General Discussion
In reply to the discussion: If Obama loses [View all]SixthSense
(829 posts)Go district by district in the House. Any Democrat in a reasonably safe district who is not 100% on our side, dump them now in favor of a peoples' candidate. Any Republican holding a seat in a Democratic district should be publicly and relentlessly exposed as a fascist and replaced with a peoples' Democrat if at all possible. (I hate that I have to qualify using the word "peoples'" but the distinction is important.) In swing districts, always work to dump the incumbent (regardless of party) in favor of a peoples' candidate, unless they are already proven to be allies. In GOP districts, go for the throat, relentlessly expose the connection between the rep and the economic damage people are experiencing - in the US of A, pocketbook issues are what matters, always - and these days more than ever!
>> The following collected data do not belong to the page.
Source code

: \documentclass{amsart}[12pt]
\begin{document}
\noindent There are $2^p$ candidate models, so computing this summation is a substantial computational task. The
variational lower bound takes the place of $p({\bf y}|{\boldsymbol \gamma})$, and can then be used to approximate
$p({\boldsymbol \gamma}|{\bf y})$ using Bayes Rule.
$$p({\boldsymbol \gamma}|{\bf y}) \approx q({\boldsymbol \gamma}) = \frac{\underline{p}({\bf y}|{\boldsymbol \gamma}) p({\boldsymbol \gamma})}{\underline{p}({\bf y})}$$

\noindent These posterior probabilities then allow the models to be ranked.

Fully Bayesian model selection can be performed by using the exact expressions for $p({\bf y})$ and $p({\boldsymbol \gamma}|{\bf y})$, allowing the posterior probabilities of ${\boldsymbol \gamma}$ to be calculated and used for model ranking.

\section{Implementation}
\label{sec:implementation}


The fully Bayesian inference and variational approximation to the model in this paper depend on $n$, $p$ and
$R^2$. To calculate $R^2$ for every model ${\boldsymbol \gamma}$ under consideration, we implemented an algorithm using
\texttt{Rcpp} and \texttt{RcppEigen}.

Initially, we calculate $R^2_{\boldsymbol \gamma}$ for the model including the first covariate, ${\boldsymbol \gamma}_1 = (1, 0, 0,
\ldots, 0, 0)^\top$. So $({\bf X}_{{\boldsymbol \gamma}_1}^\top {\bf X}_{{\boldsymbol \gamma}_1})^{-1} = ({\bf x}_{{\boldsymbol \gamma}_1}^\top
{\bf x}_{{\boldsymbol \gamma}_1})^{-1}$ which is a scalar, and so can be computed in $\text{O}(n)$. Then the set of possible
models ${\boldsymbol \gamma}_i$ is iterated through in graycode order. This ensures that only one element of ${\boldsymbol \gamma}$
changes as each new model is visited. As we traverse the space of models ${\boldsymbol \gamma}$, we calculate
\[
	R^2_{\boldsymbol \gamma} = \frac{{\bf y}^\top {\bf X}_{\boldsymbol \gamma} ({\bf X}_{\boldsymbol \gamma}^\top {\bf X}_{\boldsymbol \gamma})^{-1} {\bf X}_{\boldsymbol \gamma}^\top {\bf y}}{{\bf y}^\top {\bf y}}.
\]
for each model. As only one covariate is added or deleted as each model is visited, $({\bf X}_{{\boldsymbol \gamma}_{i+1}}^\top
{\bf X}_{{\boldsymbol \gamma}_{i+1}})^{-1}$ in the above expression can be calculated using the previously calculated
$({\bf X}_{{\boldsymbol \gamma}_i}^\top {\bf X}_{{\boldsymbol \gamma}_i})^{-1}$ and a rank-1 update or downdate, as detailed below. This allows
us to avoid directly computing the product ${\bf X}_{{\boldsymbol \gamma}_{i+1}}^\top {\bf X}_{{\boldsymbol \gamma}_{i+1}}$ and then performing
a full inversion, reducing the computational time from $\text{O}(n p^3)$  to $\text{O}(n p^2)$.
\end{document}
In parallel, we need to take over the DNC and other campaign organizations for real. I don't know the policies and procedures there but I'd wager there is some way to push out the crooks and put decent people in, in their stead. If we cannot get control of these organizations, cut off all funds to them and set up new organizations to elect Democrats that we control.
It's important not to get wedded to particular people. The moment anyone accepts a donation from the corporatocracy, they should be gone, finished, kaput, and it shouldn't matter how good they were previously - only a zero tolerance policy for corporatists and corporatism will keep our coalition free from fascism. In our political system, particular people shouldn't be important - that there are people who are individually important goes to show that we're not really a democracy any more but a masqued aristocracy.
No more making excuses for those who betray us for political expedience. A few aggressive recall elections as well as the willingness to dump treasonous incumbents will serve to show we are serious.
This would be together as "Step 1" - consolidate and maximize our political strength so that we can effectively lever it to produce actual policy results. Just look at what the teabaggers did... they didn't elect more than a couple dozen reps, and it was enough to produce a major shift in policy. It worked - let's duplicate and improve on it. Playing the political game as-is hasn't worked, year after year after year after year no matter who we elect things progress in the wrong direction.
These are just off-the-cuff suggestions, I'm sure someone can improve this strategy and I hope someone will more skills in politics than I picks up the idea and runs with it.